WHAT NEEDS TO BE DONE: Check each line of the records below for the word "start" and copy those where it appears.

[Plain-text document sources]
============================================================
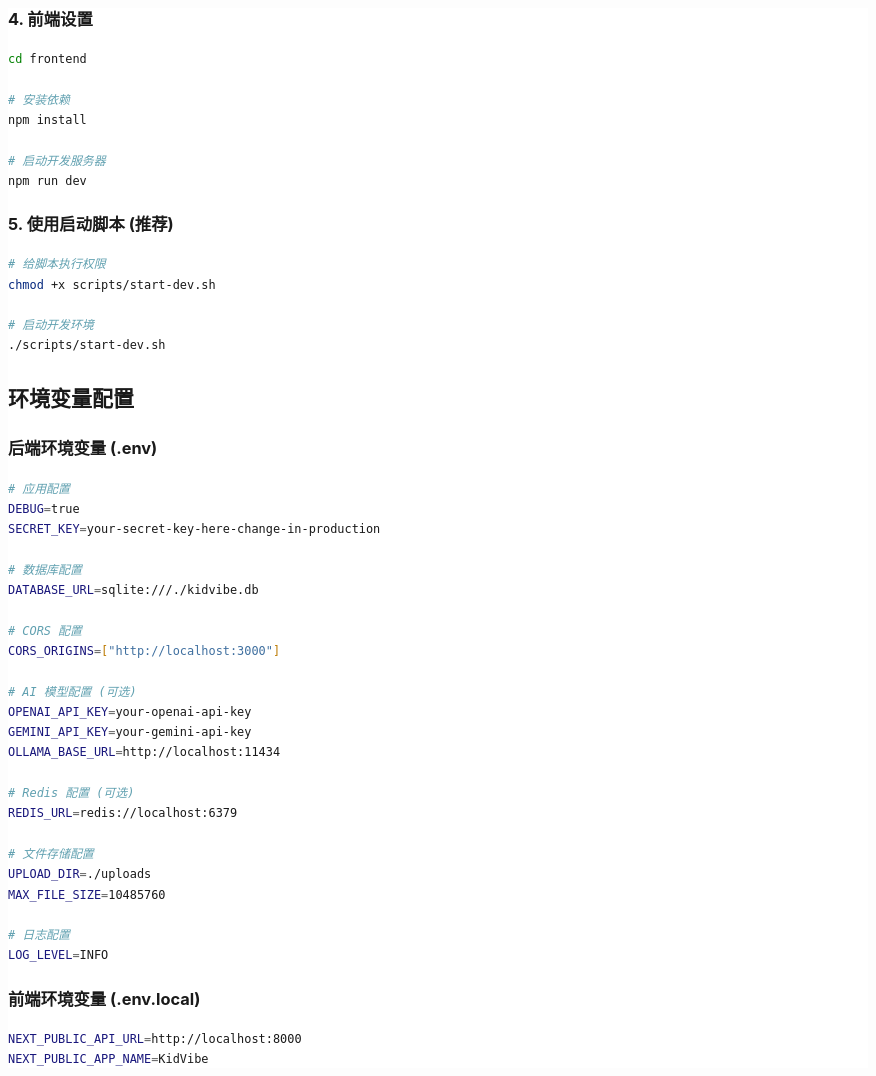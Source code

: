 ### 4. 前端设置
```bash
cd frontend

# 安装依赖
npm install

# 启动开发服务器
npm run dev
```

### 5. 使用启动脚本 (推荐)
```bash
# 给脚本执行权限
chmod +x scripts/start-dev.sh

# 启动开发环境
./scripts/start-dev.sh
```

## 环境变量配置

### 后端环境变量 (.env)
```bash
# 应用配置
DEBUG=true
SECRET_KEY=your-secret-key-here-change-in-production

# 数据库配置
DATABASE_URL=sqlite:///./kidvibe.db

# CORS 配置
CORS_ORIGINS=["http://localhost:3000"]

# AI 模型配置 (可选)
OPENAI_API_KEY=your-openai-api-key
GEMINI_API_KEY=your-gemini-api-key
OLLAMA_BASE_URL=http://localhost:11434

# Redis 配置 (可选)
REDIS_URL=redis://localhost:6379

# 文件存储配置
UPLOAD_DIR=./uploads
MAX_FILE_SIZE=10485760

# 日志配置
LOG_LEVEL=INFO
```

### 前端环境变量 (.env.local)
```bash
NEXT_PUBLIC_API_URL=http://localhost:8000
NEXT_PUBLIC_APP_NAME=KidVibe
```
============================================================
ANSWER SPACE:
chmod +x scripts/start-dev.sh
./scripts/start-dev.sh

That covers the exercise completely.